A second class of well studied cytoplasmic mRNP structures are the stress granules (reviewed in [4
]). SGs are cytoplasmic mRNP accumulations that appear when translation initiation is impaired. Study of stress granule formation has suggested that they contain mRNAs stalled in the process of translation initiation. In yeast they characteristically contain poly(A) mRNA, the poly(A)-binding protein Pab1, 40S ribosomal subunits and the translation factors eIF4E, eIF4G, eIF3 (reviewed in [4
In yeast but also in other organisms, both types of granules are interconnected (reviewed in [5
]). Strikingly, assembly of stress granules depends on P-body formation and several factors are present in both granules, suggesting a crosstalk between them [6
One key factor involved at different stages of nuclear mRNA metabolism is the conserved Sus1 protein, which is part of two stable nuclear complexes: the transcriptional coactivator SAGA and the nuclear pore associated TREX2 [12
]. Biochemical and functional data have suggested a crucial nuclear role for Sus1 in coupling transcription activation and mRNA export. Previously, we have shown that Sus1 participates in histone H2B deubiquitination and histone H3 methylation together with the SAGA-DUB subunits Ubp8 and Sgf11 [13
]. Sus1 mediates transcription activation through its associated with chromatin promoters as part of SAGA and is recruited to coding regions where it is necessary for transcription elongation [14
]. Interestingly, Sus1 is also required for nuclear post-transcriptional events. After transcriptional shut off, Sus1 affects both the morphology as well as the persistent tethering of the mRNPs to their cognate gene, reinforcing the broad role of Sus1 in nuclear mRNA biogenesis [15
]. Furthermore, Sus1 is crucial for TREX2-NPC interaction and its absence provokes a dramatic defect in mRNA export [12
]. Altogether, Sus1 participates in many nuclear events from early epigenetic modifications to mRNA export through the nuclear pore (reviewed in [16
Strikingly, although Sus1's described functions take place in the nucleus it was also observed in the cytoplasm of yeast and Drosophila
], thus suggesting additional roles outside of the nucleus.

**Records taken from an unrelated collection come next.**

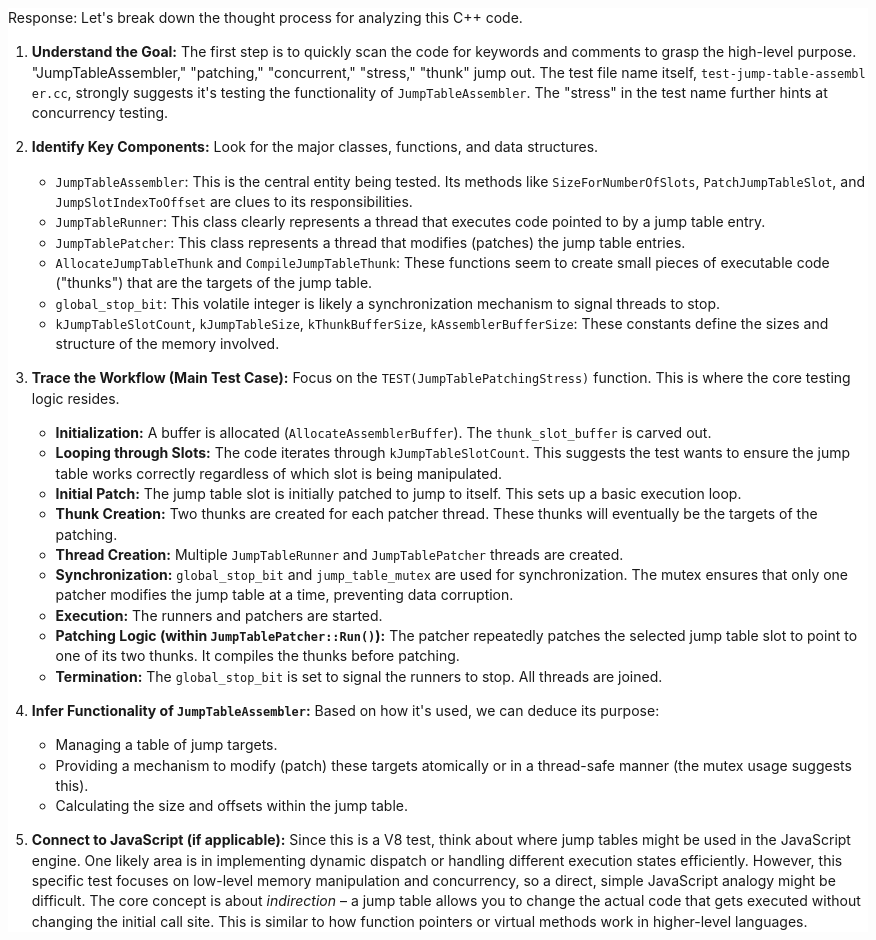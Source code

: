 Response:
Let's break down the thought process for analyzing this C++ code.

1. **Understand the Goal:** The first step is to quickly scan the code for keywords and comments to grasp the high-level purpose. "JumpTableAssembler," "patching," "concurrent," "stress," "thunk" jump out. The test file name itself, `test-jump-table-assembler.cc`, strongly suggests it's testing the functionality of `JumpTableAssembler`. The "stress" in the test name further hints at concurrency testing.

2. **Identify Key Components:** Look for the major classes, functions, and data structures.
    * `JumpTableAssembler`:  This is the central entity being tested. Its methods like `SizeForNumberOfSlots`, `PatchJumpTableSlot`, and `JumpSlotIndexToOffset` are clues to its responsibilities.
    * `JumpTableRunner`: This class clearly represents a thread that executes code pointed to by a jump table entry.
    * `JumpTablePatcher`: This class represents a thread that modifies (patches) the jump table entries.
    * `AllocateJumpTableThunk` and `CompileJumpTableThunk`: These functions seem to create small pieces of executable code ("thunks") that are the targets of the jump table.
    * `global_stop_bit`:  This volatile integer is likely a synchronization mechanism to signal threads to stop.
    * `kJumpTableSlotCount`, `kJumpTableSize`, `kThunkBufferSize`, `kAssemblerBufferSize`: These constants define the sizes and structure of the memory involved.

3. **Trace the Workflow (Main Test Case):**  Focus on the `TEST(JumpTablePatchingStress)` function. This is where the core testing logic resides.
    * **Initialization:**  A buffer is allocated (`AllocateAssemblerBuffer`). The `thunk_slot_buffer` is carved out.
    * **Looping through Slots:** The code iterates through `kJumpTableSlotCount`. This suggests the test wants to ensure the jump table works correctly regardless of which slot is being manipulated.
    * **Initial Patch:** The jump table slot is initially patched to jump to itself. This sets up a basic execution loop.
    * **Thunk Creation:**  Two thunks are created for each patcher thread. These thunks will eventually be the targets of the patching.
    * **Thread Creation:**  Multiple `JumpTableRunner` and `JumpTablePatcher` threads are created.
    * **Synchronization:** `global_stop_bit` and `jump_table_mutex` are used for synchronization. The mutex ensures that only one patcher modifies the jump table at a time, preventing data corruption.
    * **Execution:**  The runners and patchers are started.
    * **Patching Logic (within `JumpTablePatcher::Run()`):**  The patcher repeatedly patches the selected jump table slot to point to one of its two thunks. It compiles the thunks before patching.
    * **Termination:** The `global_stop_bit` is set to signal the runners to stop. All threads are joined.

4. **Infer Functionality of `JumpTableAssembler`:** Based on how it's used, we can deduce its purpose:
    * Managing a table of jump targets.
    * Providing a mechanism to modify (patch) these targets atomically or in a thread-safe manner (the mutex usage suggests this).
    * Calculating the size and offsets within the jump table.

5. **Connect to JavaScript (if applicable):** Since this is a V8 test, think about where jump tables might be used in the JavaScript engine. One likely area is in implementing dynamic dispatch or handling different execution states efficiently. However, this specific test focuses on low-level memory manipulation and concurrency, so a direct, simple JavaScript analogy might be difficult. The core concept is about *indirection* – a jump table allows you to change the actual code that gets executed without changing the initial call site. This is similar to how function pointers or virtual methods work in higher-level languages.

In this study, we describe genetic and functional links between SUS1 and several components of P-bodies and stress granules. We demonstrate that SUS1 deletion is synthetic lethal with 5'→3' decay machinery components LSM1 and PAT1 and has a strong genetic interaction with LSM6 and DHH1. Interestingly, Sus1 overexpression leads to an accumulation of Sus1 at cytoplasmic granules, which can co-localise with P-bodies and stress granules. In addition, through affinity purification of TAP tagged Sus1, we have identified novel physical interactions between Sus1 and factors associated with P-body/stress granule. Finally, absence of LSM1 and PAT1 slightly promotes association between Sus1-TREX2. Taken together, our results reveal a novel link between the transcription/export factor Sus1 and cytoplasmic mRNA decay factors. Thus, Sus1 plays a broad role in mRNA metabolism.